You write: "There is nothing arbitrary in recognizing the fact that there is a reality and that one is conscious of things around him."

No argument there. Hence, as you say, "there’s a lot more to Objectivism’s critique of theism than merely the affirmation of its founding axiom ‘existence exists’. Indeed, a lot more!"

Good. There would have to be "a lot more!"


You write: "Objectivism can and does make evaluative pronouncements about notions like 'the transcendence,' 'the supernatural,' and other mystical notions, but not at the level of the axioms. I am repeating this so that it sinks in. . . ."

I'm listening.


You write: "There is no 'preordained' constraint here; there couldn’t be at the level of an axiom."

Indeed. Agree.


You write: "Don’t be surprised if you’re mistaken about this."

As I said, there would have to be more to Objectivism's repudiation of the existence of the transcendent than a self-evident assertion on which both an atheist and a theist can readily agree. So, no, I won't be surprised, but I’m skeptical about how this "more" of yours could be beyond reproach.


You write: "But you’re right – if Objectivism did make the kinds of constraining contentions that concern *at the level of the axiom ‘existence exists’*, it would constitute a stolen concept – but not because it would 'hold the concept of proof hostage as an irreducible primary'. . . ."

No. It wouldn't, not based on that kind of error, but my contention in this instance isn’t predicated on that.

It's predicated on the idea that perhaps Objectivism proposes to "relegate transcendence, for example, to the realm of floating abstractions and leave it there without any recourse whatsoever; in other words, [perhaps] it . . . assumes that the idea of transcendence (1) cannot be abstracted from any demonstrable base of knowledge proceeded by an integrated, conceptual hierarchy and (2) has no basis in the perceptual level of existence."

If that is the case, I assure you, it would be attempting "to hold the concept of proof hostage as an irreducible primary."


(Note: the original should have read "basis," not "referent," as I began to compose the thought with a different approach in mind, changed my mind and failed to strike “referent” and replace it with “basis.” I didn’t notice that ’till now.)

I think you’ll agree that there’s no need to respond to any of this directly.

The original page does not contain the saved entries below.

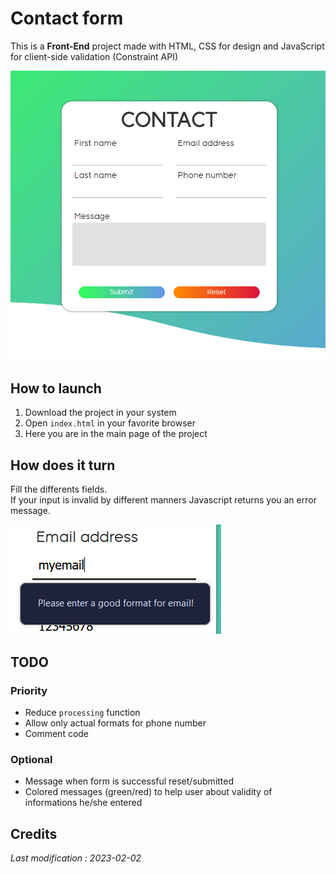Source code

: # Contact form
This is a **Front-End** project made with HTML, CSS for design and JavaScript for  client-side validation (Constraint API)

![Contact form](/assets/readme/contact-form.png)

## How to launch
1. Download the project in your system
2. Open `index.html` in your favorite browser
3. Here you are in the main page of the project

## How does it turn
Fill the differents fields.  
If your input is invalid by different manners Javascript returns you an error message.

![Bad email format](/assets/readme/novalid-input.png)

## TODO
### Priority
- Reduce `processing` function
- Allow only actual formats for phone number
- Comment code
### Optional
- Message when form is successful reset/submitted
- Colored messages (green/red) to help user about validity of informations he/she entered

## Credits
*Last modification : 2023-02-02*

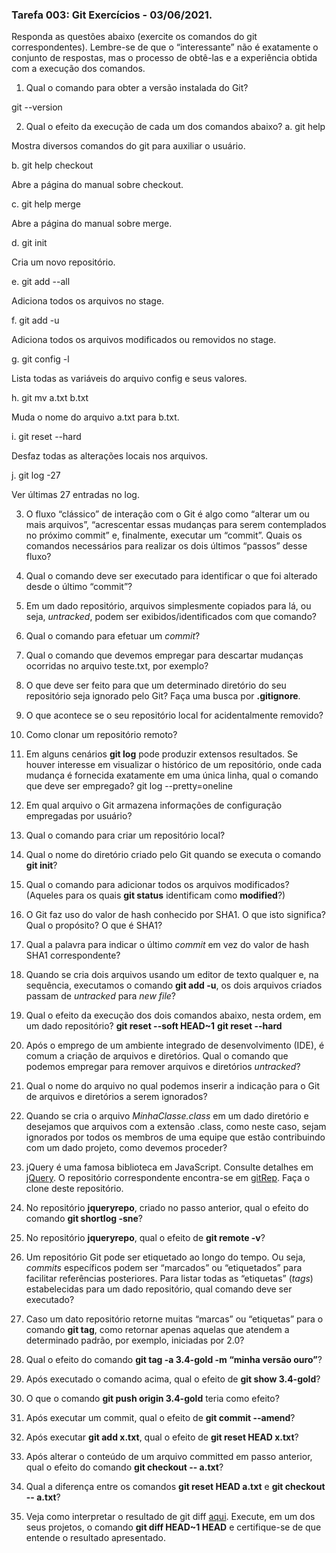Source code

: ### Tarefa 003: Git Exercícios - 03/06/2021.

Responda as questões abaixo (exercite os comandos do git correspondentes). Lembre-se de que o “interessante” não é exatamente o conjunto de respostas, mas o processo de obtê-las e a experiência obtida com a execução dos comandos.


1. Qual o comando para obter a versão instalada do Git?

git --version

2. Qual o efeito da execução de cada um dos comandos abaixo?
  a. git help
  
  Mostra diversos comandos do git para auxiliar o usuário.
  
  b. git help checkout
  
  Abre a página do manual sobre checkout.
  
  c. git help merge
  
  Abre a página do manual sobre merge.
  
  d. git init
  
  Cria um novo repositório.
  
  e. git add --all
  
  Adiciona todos os arquivos no stage.
  
  f. git add -u
  
  Adiciona todos os arquivos modificados ou removidos no stage.
  
  g. git config -l
  
  Lista todas as variáveis do arquivo config e seus valores.
  
  h. git mv a.txt b.txt
  
  Muda o nome do arquivo a.txt para b.txt.
  
  i. git reset --hard
  
  Desfaz todas as alterações locais nos arquivos.
  
  j. git log -27
  
  Ver últimas 27 entradas no log.

3. O fluxo “clássico” de interação com o Git é algo como “alterar um ou mais arquivos”, “acrescentar essas mudanças para serem contemplados no próximo commit” e, finalmente, executar um “commit”. Quais os comandos necessários para realizar os dois últimos “passos” desse fluxo?

4. Qual o comando deve ser executado para identificar o que foi alterado desde o último “commit”?

5. Em um dado repositório, arquivos simplesmente copiados para lá, ou seja, _untracked_, podem ser exibidos/identificados com que comando?

6. Qual o comando para efetuar um _commit_?

7. Qual o comando que devemos empregar para descartar mudanças ocorridas no arquivo teste.txt, por exemplo?

8. O que deve ser feito para que um determinado diretório do seu repositório seja ignorado pelo Git? Faça uma busca por **.gitignore**.

9. O que acontece se o seu repositório local for acidentalmente removido?

10. Como clonar um repositório remoto?

11. Em alguns cenários **git log** pode produzir extensos resultados. Se houver interesse em visualizar o histórico de um repositório, onde cada mudança é fornecida exatamente em uma única linha, qual o comando que deve ser empregado?
git log --pretty=oneline
12. Em qual arquivo o Git armazena informações de configuração empregadas por usuário?

13. Qual o comando para criar um repositório local?

14. Qual o nome do diretório criado pelo Git quando se executa o comando **git init**?

15. Qual o comando para adicionar todos os arquivos modificados? (Aqueles para os quais **git status** identificam como **modified**?)

16. O Git faz uso do valor de hash conhecido por SHA1. O que isto significa? Qual o propósito? O que é SHA1?

17. Qual a palavra para indicar o último _commit_ em vez do valor de hash SHA1 correspondente?

18. Quando se cria dois arquivos usando um editor de texto qualquer e, na sequência, executamos o comando **git add -u**, os dois arquivos criados passam de _untracked_ para _new file_?

19. Qual o efeito da execução dos dois comandos abaixo, nesta ordem, em um dado repositório?
**git reset --soft HEAD~1**
**git reset --hard**

20. Após o emprego de um ambiente integrado de desenvolvimento (IDE), é comum a criação de arquivos e diretórios. Qual o comando que podemos empregar para remover arquivos e diretórios _untracked_?

21. Qual o nome do arquivo no qual podemos inserir a indicação para o Git de arquivos e diretórios a serem ignorados?

22. Quando se cria o arquivo _MinhaClasse.class_ em um dado diretório e desejamos que arquivos com a extensão .class, como neste caso, sejam ignorados por todos os membros de uma equipe que estão contribuindo com um dado projeto, como devemos proceder?

23. jQuery é uma famosa biblioteca em JavaScript. Consulte detalhes em [jQuery](http://jquery.com). O repositório correspondente encontra-se em [gitRep](https://github.com/jquery/jquery.git). Faça o clone deste repositório.

24. No repositório **jqueryrepo**, criado no passo anterior, qual o efeito do comando
**git shortlog -sne**?

25. No repositório **jqueryrepo**, qual o efeito de **git remote -v**?

26. Um repositório Git pode ser etiquetado ao longo do tempo. Ou seja, _commits_ específicos podem ser “marcados” ou “etiquetados” para facilitar referências posteriores. Para listar todas as “etiquetas” (_tags_) estabelecidas para um dado repositório, qual comando deve ser executado?

27. Caso um dato repositório retorne muitas “marcas” ou “etiquetas” para o comando **git tag**, como retornar apenas aquelas que atendem a determinado padrão, por exemplo, iniciadas por 2.0?

28. Qual o efeito do comando **git tag -a 3.4-gold -m “minha versão ouro”**?

29. Após executado o comando acima, qual o efeito de **git show 3.4-gold**?

30. O que o comando **git push origin 3.4-gold** teria como efeito?

31. Após executar um commit, qual o efeito de **git commit --amend**?

32. Após executar **git add x.txt**, qual o efeito de **git reset HEAD x.txt**?

33. Após alterar o conteúdo de um arquivo committed em passo anterior, qual o efeito do comando **git checkout -- a.txt**?

34. Qual a diferença entre os comandos **git reset HEAD a.txt** e **git checkout -- a.txt**?

35. Veja como interpretar o resultado de git diff [aqui](https://medium.com/therobinkim/how-to-read-a-git-diff-6c87a9dc47c5). Execute, em um dos seus projetos, o comando **git diff HEAD~1 HEAD** e certifique-se de que entende o resultado apresentado.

Save time. Read it. Be aware of where we’re at. Proceed.


November 12, 2012 5:32 PM  
Blogger Michael David Rawlings, a.k.a. "Bluemoon" said...

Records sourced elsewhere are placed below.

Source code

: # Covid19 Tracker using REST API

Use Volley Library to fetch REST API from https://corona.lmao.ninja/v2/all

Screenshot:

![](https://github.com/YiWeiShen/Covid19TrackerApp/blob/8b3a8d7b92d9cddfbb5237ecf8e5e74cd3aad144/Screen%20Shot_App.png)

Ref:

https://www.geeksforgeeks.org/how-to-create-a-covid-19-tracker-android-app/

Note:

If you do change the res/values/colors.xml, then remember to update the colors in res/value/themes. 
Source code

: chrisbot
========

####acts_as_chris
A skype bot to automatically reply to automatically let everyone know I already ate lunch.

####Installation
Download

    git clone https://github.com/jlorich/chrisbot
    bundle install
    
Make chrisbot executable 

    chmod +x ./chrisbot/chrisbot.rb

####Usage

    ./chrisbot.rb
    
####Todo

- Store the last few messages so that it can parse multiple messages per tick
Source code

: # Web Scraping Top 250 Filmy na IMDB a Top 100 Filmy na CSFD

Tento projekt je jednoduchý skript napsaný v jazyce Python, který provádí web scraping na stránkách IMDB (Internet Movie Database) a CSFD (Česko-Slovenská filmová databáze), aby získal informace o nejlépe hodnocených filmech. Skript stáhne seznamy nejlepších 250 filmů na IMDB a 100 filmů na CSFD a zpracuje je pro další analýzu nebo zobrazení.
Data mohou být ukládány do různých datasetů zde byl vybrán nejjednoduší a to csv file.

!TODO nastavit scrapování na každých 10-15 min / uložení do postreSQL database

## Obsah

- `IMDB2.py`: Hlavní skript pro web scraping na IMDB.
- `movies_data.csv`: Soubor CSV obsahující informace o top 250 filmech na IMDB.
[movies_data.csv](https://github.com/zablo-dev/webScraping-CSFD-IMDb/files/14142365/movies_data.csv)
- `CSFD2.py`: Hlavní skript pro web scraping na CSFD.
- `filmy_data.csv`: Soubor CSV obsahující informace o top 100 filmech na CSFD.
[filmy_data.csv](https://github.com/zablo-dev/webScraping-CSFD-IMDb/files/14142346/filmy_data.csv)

However, this does require a response. . . .

You write: "Such notions as you have introduced are simply not available for consideration at the level of an axiom."

What notions do you mean, and why aren’t they "available for consideration at the level of an axiom"?

November 12, 2012 5:34 PM  
Blogger Michael David Rawlings, a.k.a. "Bluemoon" said...

Dawson,

Got your message. It's fine. No need to rush. I've got a lot on my plate on this end too.

November 13, 2012 7:29 AM  
Blogger Bahnsen Burner said...

Michael,

I got up extra early this morning so that I could get some responses to you... (But bear with me please, I'm still undercaffeinated!)

You asked: “Just wondering, as I don't recall it from what I've read about Objectivism thus far: does Rand employ the law of excluded middle, the exhaustive expression of the law of identity's and non-contradiction's joint aspect, in her refutation of epistemological or ethical relativism, given that they attempt to insert the absurd?”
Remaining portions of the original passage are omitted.